Pai é muito próximo e também sofreu com bebida na carreira
Falamos todo dia, de manhã, tarde e noite. Ele era para ser jogador também. Jogou pouco tempo no profissional do Corinthians, rodou por Portuguesa, por Goiânia, e o que atrapalhou a carreira dele foi noite, foi bebida. Meu pai até então já sabia o caminho do sucesso e do insucesso. Pegou muito no meu pé e do meu irmão, é linha dura e gostava de falar o tempo todo. Depois dos jogos, até hoje ele fala de coisas que fiz de errado, sempre foi rígido, sempre teve uma criação muito boa, então é tudo para mim, sempre me ajudou.
Extracampo limitou Ronaldinho
Realmente, não tem o que falar dele. O que ele fez no futebol mundial foi fantástico, no meu modo de ver e acho que da grande maioria, foi um dos melhores e poderia ter dado continuidade. Não sei se foi falta de motivação ou outras coisas que atrapalharam, mas ele poderia ter ido mais além e jogar em alto nível até hoje. No período em que joguei com ele, me ajudou muito com jogadas, com orientações, sempre foi fantástico. Torço muito pela vida dele. Perdi contato um tempo atrás, mas quando puder vou conversar e agradecer a ele.
Testemunha da acusação de estupro contra Robinho
Estava junto. Foi um episódio muito chato, tanto para o Robinho, por ser casado e se envolveu naquela situação, e para os outros. Ele estava muito bem no City e foi realmente uma mentira. Estávamos em uma boate, curtindo entre amigos, e chegou uma menina querendo tirar fotos. Nós meio que barramos porque estávamos nos divertindo, sabíamos que éramos casados e daria confusão. Ela, por se sentir rejeitada, talvez, inventou essa história. Tanto que não deu em nada para o Robinho. Na época foi chato até para mim que estava junto, porque era casado, mas não passou de uma mentira. Por isso que eu falo que quando jovens a gente não pensa nas consequências.

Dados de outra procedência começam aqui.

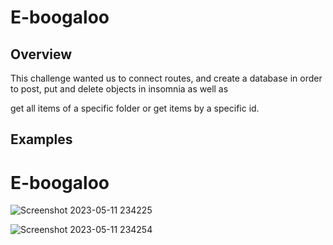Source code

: # E-boogaloo

## Overview

This challenge wanted us to connect routes, and create a database in order to post, put and delete objects in insomnia as well as

get all items of a specific folder or get items by a specific id.

## Examples
# E-boogaloo

![Screenshot 2023-05-11 234225](https://github.com/Benjiwildcat/E-boogaloo/assets/127920897/9561bcfd-f631-4b09-b7bc-abcf345b728e)

![Screenshot 2023-05-11 234254](https://github.com/Benjiwildcat/E-boogaloo/assets/127920897/fc5045b6-61e8-49ce-941d-2cac4461a569)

Estilo Cuca x Estilo Carille
Naquele time do Atlético [MG], a gente deu certo no começo e foi até o fim assim. O Cuca até brincava na preleção e perguntava quantas primeiras bolas eu ia ganhar pelo alto. Tinha média de 10 ou 12 por jogo. Tardelli, Bernard sabiam que eu ia ganhar e deu certo. Hoje, com Fábio, o estilo é muito diferente. Sei jogar com os pés, não sou aquele cara tão burro, consigo jogar, me adaptei bem no estilo de tabelas rápidas, triangulações. São estilos. Gosto dos dois treinadores, Cuca me ajudou muito, me acolheu na época que mais precisava, me fez voltar ao cenário mundial, Fábio me ajudou a retomar de novo, como homem. São dois estilos, gostei muito do Cuca, adorei e amo jogar aqui e esse modelo do Fábio.